Page 1 of 1

RFC-compliant email validation

Posted: Fri Apr 20, 2007 8:45 pm
by Luke
I'm using this function to validate email addresses and it allows me@me to go through. Why... is that rfc-compliant?

Code: Select all

<?php
// Copyright (C) 2001 Ron Harwood and L. Patrick Smallwood
// This program is free software; you can redistribute it and/or
// modify it under the terms of the GNU General Public License
// as published by the Free Software Foundation; either version 2
// of the License, or (at your option) any later version.
//
// This program is distributed in the hope that it will be useful,
// but WITHOUT ANY WARRANTY; without even the implied warranty of
// MERCHANTABILITY or FITNESS FOR A PARTICULAR PURPOSE.  See the
// GNU General Public License for more details.
//
// You should have received a copy of the GNU General Public License
// along with this program; if not, write to the Free Software
// Foundation, Inc., 51 Franklin Street, Fifth Floor, Boston, MA  02110-1301, USA.
//
// File: functions/validateemailformat.php

function validateEmailFormat ($email)
{
    // This is based on page 295 of the book 'Mastering Regular Expressions' - the most 
    // definitive RFC-compliant email regex.

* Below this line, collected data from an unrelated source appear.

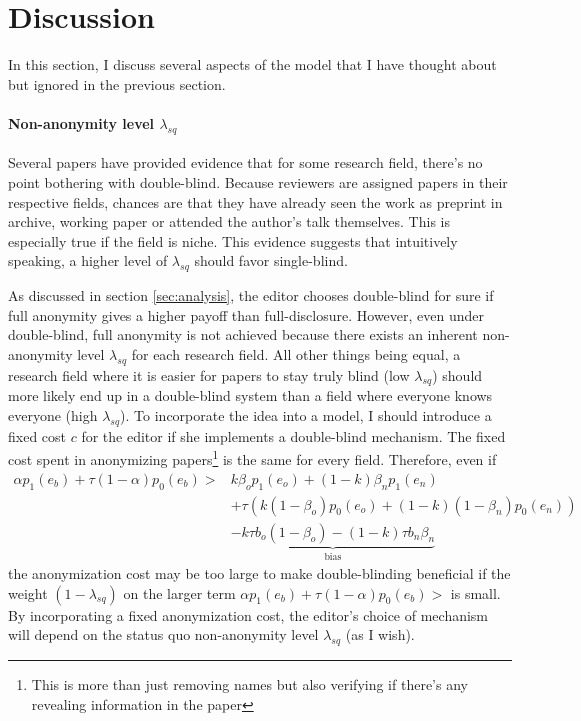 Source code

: \documentclass[12pt]{article}
\begin{document}
\section{Discussion}
In this section, I discuss several aspects of the model that I have thought
about but ignored in the previous section.
\paragraph{Non-anonymity level $\lambda_{sq}$} Several papers have provided
evidence that for some research field, there's no point bothering with
double-blind. Because reviewers are assigned papers in their respective fields,
chances are that they have already seen the work as preprint in archive,
working paper or attended the author's talk themselves. This is especially true
if the field is niche. This evidence suggests that intuitively speaking, a
higher level of $\lambda_{sq}$ should favor single-blind.

As discussed in section \ref{sec:analysis}, the editor chooses double-blind for
sure if full anonymity gives a higher payoff than full-disclosure. However,
even under double-blind, full anonymity is not achieved because there exists an
inherent non-anonymity level $\lambda_{sq}$ for each research field. All other
things being equal, a research field where it is easier for papers to stay
truly blind (low $\lambda_{sq}$) should more likely end up in a double-blind
system than a field where everyone knows everyone (high $\lambda_{sq}$). To
incorporate the idea into a model, I should introduce a fixed cost $c$ for the
editor if she implements a double-blind mechanism. The fixed cost spent in
anonymizing papers\footnote{This is more than just removing names but also
    verifying if there's any revealing information in the paper} is the same for
every field. Therefore, even if
\begin{equation*}
    \begin{split}
        \alpha p_1(e_b) + \tau(1-\alpha)p_0(e_b)> &
        k\beta_o p_1(e_o) + (1-k)\beta_n p_1(e_n)   \\ & + \tau(k(1-\beta_o)p_0(e_o) + (1-k)(1-\beta_n)p_0(e_n))\\
                                                  &
        \underbrace{-k\tau b_o(1-\beta_o) - (1-k)\tau b_n\beta_n }_{\text{bias}}
    \end{split}
\end{equation*}
the anonymization cost may be too large to make double-blinding beneficial if the weight $(1-\lambda_{sq})$ on the larger term $\alpha p_1(e_b) + \tau(1-\alpha)p_0(e_b)>$ is small.
By incorporating a fixed anonymization cost, the editor's choice of mechanism will depend on the status quo non-anonymity level $\lambda_{sq}$ (as I wish).
\end{document}

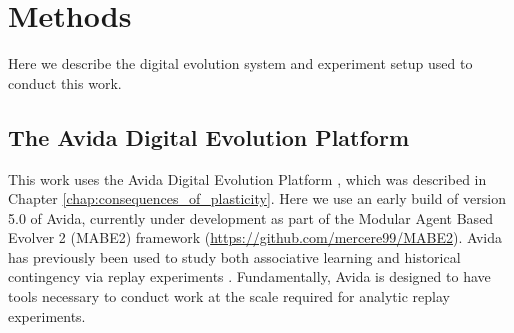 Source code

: \section{Methods}
Here we describe the digital evolution system and experiment setup used to conduct this work.

\subsection{The Avida Digital Evolution Platform}
\label{sub-evo-software}

This work uses the Avida Digital Evolution Platform \citep{ofriaAvidaSoftwarePlatform2004a}, which was described in Chapter \ref{chap:consequences_of_plasticity}.
Here we use an early build of version 5.0 of Avida, currently under development as part of the Modular Agent Based Evolver 2 (MABE2) framework (\href{https://github.com/mercere99/MABE2}{https://github.com/mercere99/MABE2}).
Avida has previously been used to study both associative learning \citep{pontesEvolutionaryOriginAssociative2020, grabowskiEarlyEvolutionMemory2010a} and historical contingency via replay experiments \citep{yedidHistoricalContingentFactors2008, covertiiiExperimentsRoleDeleterious2013}.
Fundamentally, Avida is designed to have tools necessary to conduct work at the scale required for analytic replay experiments.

    // Some shortcuts for avoiding <span style='color:blue' title='I&#39;m naughty, are you naughty?'>smurf</span>
    $esc        = '\\\\';
    $Period      = '\.';
    $space      = '\040';
    $tab         = '\t';
    $OpenBR     = '\[';
    $CloseBR     = '\]';
    $OpenParen  = '\(';
    $CloseParen  = '\)';
    $NonASCII   = '\x80-\xff';
    $ctrl        = '\000-\037';
    $CRlist     = '\n\015';  // note: this should really be only \015.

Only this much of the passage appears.